■ EXERCISE AIM
Copy, from the material below, every line in which the word "Contract" can be found.

■ DATA TO PROCESS
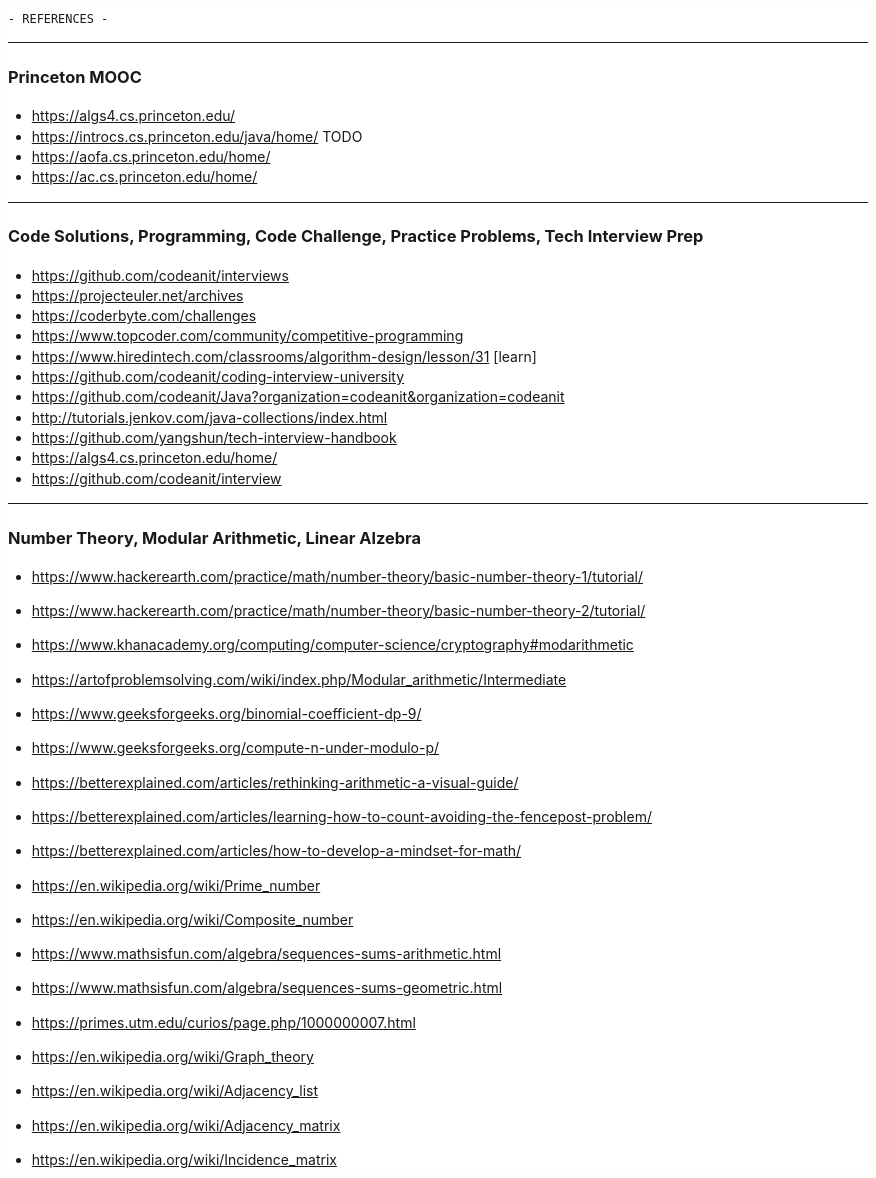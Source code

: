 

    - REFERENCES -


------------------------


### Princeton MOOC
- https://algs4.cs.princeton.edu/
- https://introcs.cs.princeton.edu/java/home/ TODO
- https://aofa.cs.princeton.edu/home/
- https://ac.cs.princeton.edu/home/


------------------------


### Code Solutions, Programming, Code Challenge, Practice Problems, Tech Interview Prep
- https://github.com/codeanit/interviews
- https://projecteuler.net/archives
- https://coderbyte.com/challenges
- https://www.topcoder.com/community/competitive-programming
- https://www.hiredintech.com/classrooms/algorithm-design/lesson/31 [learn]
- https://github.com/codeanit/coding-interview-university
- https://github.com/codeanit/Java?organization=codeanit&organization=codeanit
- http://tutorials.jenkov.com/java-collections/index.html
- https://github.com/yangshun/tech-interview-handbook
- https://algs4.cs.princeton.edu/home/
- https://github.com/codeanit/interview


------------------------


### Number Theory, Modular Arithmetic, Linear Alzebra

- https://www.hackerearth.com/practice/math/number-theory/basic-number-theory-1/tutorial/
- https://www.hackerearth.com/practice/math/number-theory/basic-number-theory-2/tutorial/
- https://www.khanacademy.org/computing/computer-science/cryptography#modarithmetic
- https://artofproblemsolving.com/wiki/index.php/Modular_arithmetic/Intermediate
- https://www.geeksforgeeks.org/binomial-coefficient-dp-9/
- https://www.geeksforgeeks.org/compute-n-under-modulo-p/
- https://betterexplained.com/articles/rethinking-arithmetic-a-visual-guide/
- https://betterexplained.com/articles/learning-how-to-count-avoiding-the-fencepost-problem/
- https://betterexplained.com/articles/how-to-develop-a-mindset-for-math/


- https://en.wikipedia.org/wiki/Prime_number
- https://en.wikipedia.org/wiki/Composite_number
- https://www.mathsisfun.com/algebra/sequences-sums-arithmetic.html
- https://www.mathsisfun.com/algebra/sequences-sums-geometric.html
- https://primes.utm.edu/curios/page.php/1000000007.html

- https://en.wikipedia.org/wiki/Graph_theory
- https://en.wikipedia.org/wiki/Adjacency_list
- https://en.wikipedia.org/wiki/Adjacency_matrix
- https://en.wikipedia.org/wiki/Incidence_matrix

---

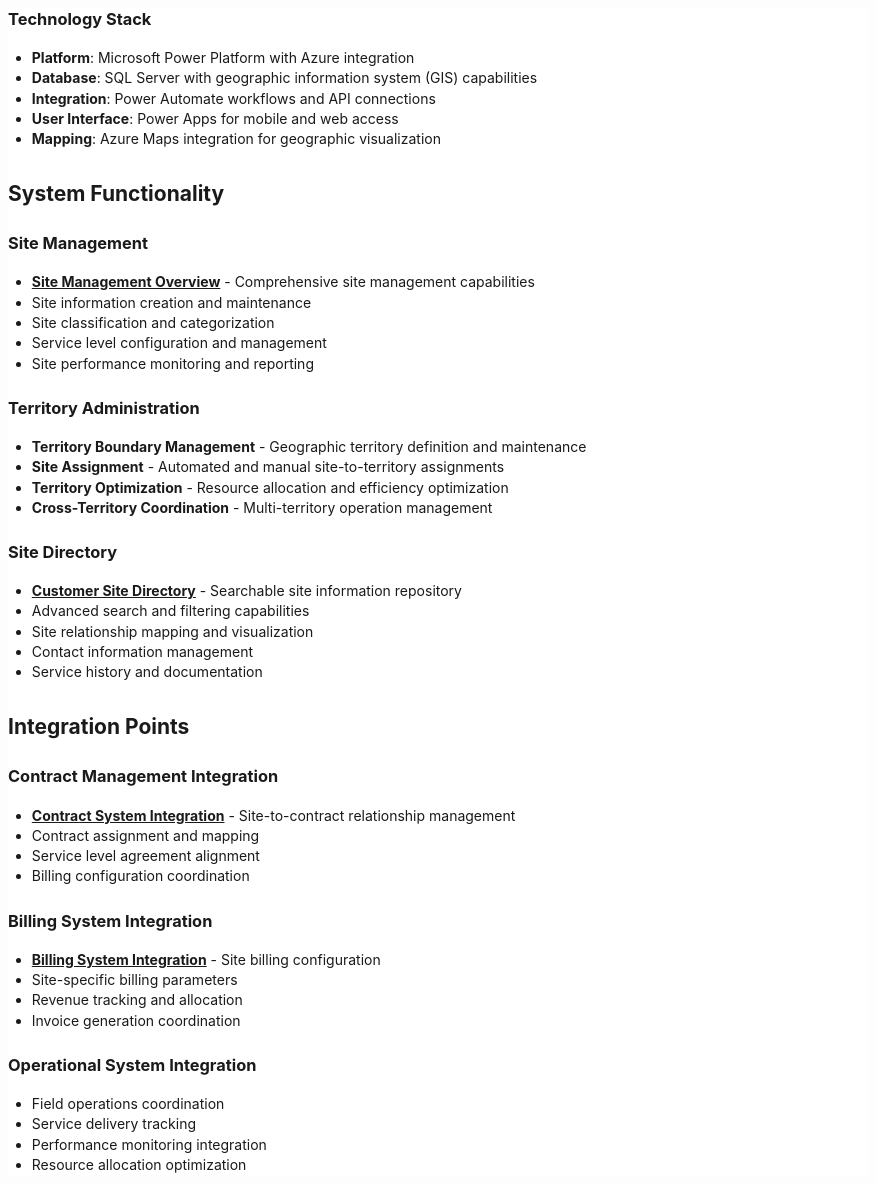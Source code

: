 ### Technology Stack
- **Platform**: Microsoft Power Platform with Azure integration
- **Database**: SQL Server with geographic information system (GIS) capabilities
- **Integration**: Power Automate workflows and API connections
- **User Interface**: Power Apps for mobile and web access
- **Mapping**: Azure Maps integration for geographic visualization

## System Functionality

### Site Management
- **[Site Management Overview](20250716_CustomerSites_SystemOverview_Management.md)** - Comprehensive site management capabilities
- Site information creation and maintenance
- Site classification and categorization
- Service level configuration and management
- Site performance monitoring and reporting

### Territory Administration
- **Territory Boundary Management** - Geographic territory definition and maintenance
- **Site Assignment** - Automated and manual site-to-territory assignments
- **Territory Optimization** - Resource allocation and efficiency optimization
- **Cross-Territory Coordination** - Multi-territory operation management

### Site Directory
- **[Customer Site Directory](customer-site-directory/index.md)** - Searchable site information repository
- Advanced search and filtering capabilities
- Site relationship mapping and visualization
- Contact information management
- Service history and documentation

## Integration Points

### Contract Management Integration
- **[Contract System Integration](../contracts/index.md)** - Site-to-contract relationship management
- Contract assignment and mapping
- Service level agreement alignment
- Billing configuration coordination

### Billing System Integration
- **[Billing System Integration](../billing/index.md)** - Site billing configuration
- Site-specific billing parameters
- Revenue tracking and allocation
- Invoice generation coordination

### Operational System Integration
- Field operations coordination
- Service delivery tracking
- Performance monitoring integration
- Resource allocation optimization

■ RESPONSE AREA
### Contract Management Integration
- **[Contract System Integration](../contracts/index.md)** - Site-to-contract relationship management
- Contract assignment and mapping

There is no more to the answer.